1) Promote leaders who are brand believers and strong enough to protect them against those who want a quick fix for financial problems

2) Add other performance measures that make it less easy for the brand treasure chest to be raided with impunity

First post in this series: Discounted Cash Flow and Earnings Per Share and their crimes against innovation

Monday, January 7, 2008

Death by tools and metrics #1: DCF and EPS

2007 was the year of the death of the CMO articles and blog postings. (Here's just one that refers to the frequently quoted Spencer Stuart survey on their short life expectancy.) These days, more than ever, marketing executives need tools and metrics to help them decide what to do and to demonstrate the success of what they chose to do.

But, watch out. These tools can be dangerous. Some are so alluring that you may fall in love with them and forget their inherent flaws. Others so blunt and powerful that they can kill strategically sound business initiatives. First in what will be an occasional series: DCF and EPS or Discounted Cash Flow and Earnings per Share, if you prefer English. Both of these metrics stand accused of major crimes against innovation.

Clayton Christensen, in a recent Harvard Business Review article (subscription required), shows how the misguided application of DCF and EPS can kill innovation. The problem isn't the tools themselves, just how they are used.

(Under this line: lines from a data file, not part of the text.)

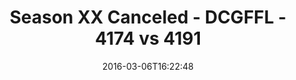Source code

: ---
title: Season XX Canceled - DCGFFL - 4174 vs 4191
teams_score:
- team: 4174
  score: 24
- team: 4191
  score: 34
mvp: Jordan A. (Purple); Dan Cipullo (N. Green)
game-ball: Cody Barry (Purple); Josh Richards (N. Green)
sportsperson: ''
season: 12
week: 1
date: '2016-03-06T16:22:48'
pageid: season-12-week-1-march-6-2016-4174-vs-4191
---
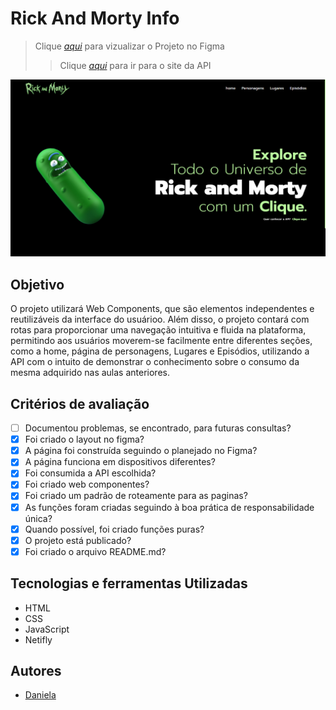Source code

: # Rick And Morty Info

> Clique _[aqui](https://www.figma.com/file/3JkhWsPMAB15mkO3sjp485/Site-Rick-and-Morty?type=design&node-id=90-85&t=AuLgw4revgkJMKCs-0)_ para vizualizar o Projeto no Figma
> > Clique _[aqui](https://rickandmortyapi.com)_ para ir para o site da API

![](./img/home-rickandmorty.PNG)


## Objetivo

O projeto utilizará Web Components, que são elementos independentes e reutilizáveis da interface do usuárioo. Além disso, o projeto contará com rotas para proporcionar uma navegação intuitiva e fluida na plataforma, permitindo aos usuários moverem-se facilmente entre diferentes seções, como a home, página de personagens, Lugares e Episódios, utilizando a API com o intuito de demonstrar o conhecimento sobre o consumo da mesma adquirido nas aulas anteriores.

## Critérios de avaliação
- [ ]  Documentou problemas, se encontrado, para futuras consultas?
- [x]  Foi criado o layout no figma?
- [x]  A página foi construída seguindo o planejado no Figma?
- [x]  A página funciona em dispositivos diferentes?
- [x]  Foi consumida a API escolhida?
- [x]  Foi criado web componentes?
- [x]  Foi criado um padrão de roteamente para as paginas?
- [x]  As funções foram criadas seguindo à boa prática de responsabilidade única?
- [x]  Quando possível, foi criado funções puras?
- [x]  O projeto está publicado?
- [x]  Foi criado o arquivo README.md?

## Tecnologias e ferramentas Utilizadas

* HTML 
* CSS
* JavaScript
* Netifly

## Autores
* [Daniela](https://github.com/D4kii)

For DCF, one of the problems he describes is that projected cash flows of innovations are compared to how well off a company is today, assuming that a company that does nothing will thrive forever. But we all know that, in reality, if you stand still for too long your competitors are going to catch up with you and run you down. The right comparison should be between the DCF of an innovation vs. the accelerating decline of a company if it doesn't do anything. A much more difficult analysis but a much more realistic approach.

The problem with EPS is simpler to explain. Executives who focus on share price (which is driven by EPS) are going to be reluctant to invest in innovations that have long term benefits but don't pay off immediately. As Christensen points out, senior executive compensation is now heavily weighted towards share price improvement making it more difficult to get the green light for innovation projects.

That's the risk of incentives. They are powerful motivators, effective in changing behavior but they can lead to a single-minded focus on the measures being rewarded at the expense of everything else. It's a game where smart and competitive managers figure out how to win based on the rules set by the incentives program. With EPS, it's a game where innovation has been the unwitting victim.